Command Line Interface

# Run prediction
grail-heart predict my_data.h5ad --output results.csv

# Run inverse modeling
grail-heart predict my_data.h5ad --mode inverse --output causal_results.csv

# Show model info
grail-heart info

# Start web application
grail-heart app

Web Application

Start the interactive web app for uploading and analyzing your own data:

# Option 1: Using CLI
grail-heart app

# Option 2: Using Streamlit directly
streamlit run app/app.py

Then open http://localhost:8501 in your browser.

Features:

  • Upload scRNA-seq data (h5ad, h5, CSV formats)
  • Run forward or inverse modeling
  • Interactive network visualization
  • Download results as CSV/JSON

Model Capabilities

Forward Modeling

Expression → L-R Predictions

Given gene expression data from cardiac cells, the model predicts which ligand-receptor interactions are active. This uses:

  • Graph neural networks to capture spatial context
  • Multi-head attention over cell neighborhoods
  • Expression correlation with curated L-R databases

Inverse Modeling

Observed Fates → Causal L-R Signals

The key innovation of GRAIL-Heart. Given observed cell differentiation patterns, the model identifies which L-R interactions are causally responsible for driving those fates.

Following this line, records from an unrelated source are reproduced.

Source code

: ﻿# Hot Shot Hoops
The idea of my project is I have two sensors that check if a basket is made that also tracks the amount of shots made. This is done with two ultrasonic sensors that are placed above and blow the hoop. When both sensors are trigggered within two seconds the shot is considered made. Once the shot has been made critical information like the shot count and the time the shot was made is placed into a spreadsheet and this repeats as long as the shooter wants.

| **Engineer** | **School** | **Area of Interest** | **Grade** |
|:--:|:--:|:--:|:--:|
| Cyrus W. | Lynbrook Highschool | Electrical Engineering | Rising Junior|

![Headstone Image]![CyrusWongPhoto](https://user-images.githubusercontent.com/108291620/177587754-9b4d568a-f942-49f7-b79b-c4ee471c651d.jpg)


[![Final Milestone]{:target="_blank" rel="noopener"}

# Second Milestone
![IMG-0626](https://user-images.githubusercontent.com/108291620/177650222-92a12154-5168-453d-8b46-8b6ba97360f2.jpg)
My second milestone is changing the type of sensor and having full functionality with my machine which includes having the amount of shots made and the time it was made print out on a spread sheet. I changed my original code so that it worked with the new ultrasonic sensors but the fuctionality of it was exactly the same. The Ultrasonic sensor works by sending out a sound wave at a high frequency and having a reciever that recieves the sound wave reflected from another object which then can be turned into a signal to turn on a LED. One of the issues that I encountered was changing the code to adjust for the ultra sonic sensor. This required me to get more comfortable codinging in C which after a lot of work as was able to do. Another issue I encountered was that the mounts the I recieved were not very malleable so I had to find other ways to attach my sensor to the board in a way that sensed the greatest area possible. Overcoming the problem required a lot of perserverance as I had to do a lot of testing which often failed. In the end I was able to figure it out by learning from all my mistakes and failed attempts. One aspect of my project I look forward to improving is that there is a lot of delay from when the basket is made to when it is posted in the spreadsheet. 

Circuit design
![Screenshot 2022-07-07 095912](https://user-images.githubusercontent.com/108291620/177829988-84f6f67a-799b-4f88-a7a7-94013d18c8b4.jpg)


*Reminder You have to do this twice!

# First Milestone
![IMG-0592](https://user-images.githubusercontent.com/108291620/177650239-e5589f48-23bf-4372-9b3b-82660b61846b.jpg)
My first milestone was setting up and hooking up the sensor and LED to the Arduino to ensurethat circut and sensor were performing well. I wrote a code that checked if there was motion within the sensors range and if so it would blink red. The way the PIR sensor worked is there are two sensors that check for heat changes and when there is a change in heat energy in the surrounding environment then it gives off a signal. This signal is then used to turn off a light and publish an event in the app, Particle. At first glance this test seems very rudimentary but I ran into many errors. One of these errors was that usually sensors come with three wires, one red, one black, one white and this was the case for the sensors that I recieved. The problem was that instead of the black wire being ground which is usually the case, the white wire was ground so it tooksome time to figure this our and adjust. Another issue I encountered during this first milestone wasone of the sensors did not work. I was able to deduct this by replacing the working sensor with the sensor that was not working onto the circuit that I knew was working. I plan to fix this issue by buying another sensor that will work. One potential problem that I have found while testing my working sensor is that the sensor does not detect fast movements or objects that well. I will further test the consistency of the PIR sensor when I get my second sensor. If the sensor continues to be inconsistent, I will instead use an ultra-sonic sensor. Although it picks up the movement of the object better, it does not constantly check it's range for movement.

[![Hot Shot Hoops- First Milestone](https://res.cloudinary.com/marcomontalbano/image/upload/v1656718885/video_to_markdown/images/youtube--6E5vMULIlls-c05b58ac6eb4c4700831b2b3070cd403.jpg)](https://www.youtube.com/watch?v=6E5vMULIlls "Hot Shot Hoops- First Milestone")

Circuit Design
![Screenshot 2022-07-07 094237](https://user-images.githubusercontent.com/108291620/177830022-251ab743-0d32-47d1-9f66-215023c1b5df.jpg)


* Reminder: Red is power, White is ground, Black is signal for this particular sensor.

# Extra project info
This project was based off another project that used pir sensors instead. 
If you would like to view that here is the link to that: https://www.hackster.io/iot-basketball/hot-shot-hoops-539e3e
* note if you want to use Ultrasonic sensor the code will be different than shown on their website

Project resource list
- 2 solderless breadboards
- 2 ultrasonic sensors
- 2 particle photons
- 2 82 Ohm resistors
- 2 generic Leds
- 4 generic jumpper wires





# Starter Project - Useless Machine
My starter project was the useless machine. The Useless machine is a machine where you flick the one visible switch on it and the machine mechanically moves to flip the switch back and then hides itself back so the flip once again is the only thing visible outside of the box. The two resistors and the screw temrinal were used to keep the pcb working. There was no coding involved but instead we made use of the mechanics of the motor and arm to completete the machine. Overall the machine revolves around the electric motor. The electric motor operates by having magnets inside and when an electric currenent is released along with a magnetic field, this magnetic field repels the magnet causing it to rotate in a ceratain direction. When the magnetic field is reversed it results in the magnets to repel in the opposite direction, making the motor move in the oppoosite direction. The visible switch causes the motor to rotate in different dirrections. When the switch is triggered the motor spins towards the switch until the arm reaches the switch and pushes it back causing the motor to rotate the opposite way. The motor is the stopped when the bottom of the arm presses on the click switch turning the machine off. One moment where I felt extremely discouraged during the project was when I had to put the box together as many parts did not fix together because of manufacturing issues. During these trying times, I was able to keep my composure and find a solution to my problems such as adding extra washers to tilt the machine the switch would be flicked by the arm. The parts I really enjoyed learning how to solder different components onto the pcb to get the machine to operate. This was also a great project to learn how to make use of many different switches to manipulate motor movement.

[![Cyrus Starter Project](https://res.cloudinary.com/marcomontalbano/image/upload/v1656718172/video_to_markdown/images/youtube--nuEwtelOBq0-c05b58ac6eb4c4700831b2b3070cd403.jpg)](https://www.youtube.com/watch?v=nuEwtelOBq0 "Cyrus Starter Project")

This:

  • Goes beyond simple expression correlation
  • Identifies mechanosensitive pathways
  • Links molecular signaling to tissue patterning

Key dependencies:

  • PyTorch 2.0+
  • PyTorch Geometric
  • OmniPath (L-R database access)
  • Scanpy (single-cell analysis)
  • AnnData (data container)
  • Pandas, NumPy
  • Matplotlib, Seaborn (visualization)
  • PyYAML (configuration)
  • TensorBoard (logging)

Data Preparation

Download Heart Cell Atlas v2

Download the Visium spatial transcriptomics files from the Heart Cell Atlas:

# Create data directory
mkdir -p data/HeartCellAtlasv2

# Download datasets (approximately 30GB total)
# Place .h5ad files in data/HeartCellAtlasv2/
# Expected files:
# - visium-OCT_AX_raw.h5ad  (Apex)
# - visium-OCT_LA_raw.h5ad  (Left Atrium)
# - visium-OCT_LV_raw.h5ad  (Left Ventricle)
# - visium-OCT_RA_raw.h5ad  (Right Atrium)
# - visium-OCT_RV_raw.h5ad  (Right Ventricle)
# - visium-OCT_SP_raw.h5ad  (Septum)

Data Format

Input data should be in AnnData format (.h5ad):

  • adata.X: Expression matrix [n_cells × n_genes]
  • adata.obsm['spatial']: Spatial coordinates [n_cells × 2]
  • adata.obs: Cell metadata (including cell types if available)
  • adata.var: Gene names and features

The framework will automatically:

  • Select top 2,000 highly variable genes
  • Normalize library sizes
  • Apply log1p transformation
  • Filter cells (min 200 genes) and genes (min 3 cells)

Usage

Training (Forward + Inverse Modelling)

Training jointly optimizes both forward modelling (expression to L-R predictions) and inverse modelling (inferring causal L-R signals that drive cell fates). By default, inverse modelling is enabled.

Standard Training:

python train.py --config configs/default.yaml

Cross-Validation (Recommended):

Run Leave-One-Region-Out cross-validation for robust evaluation:

# Full 6-fold CV with inverse modelling
python train_cv.py --config configs/cv.yaml

# Quick test (specific folds, fewer epochs)
python train_cv.py --config configs/cv.yaml --n_epochs 50 --folds "AX,LA,LV"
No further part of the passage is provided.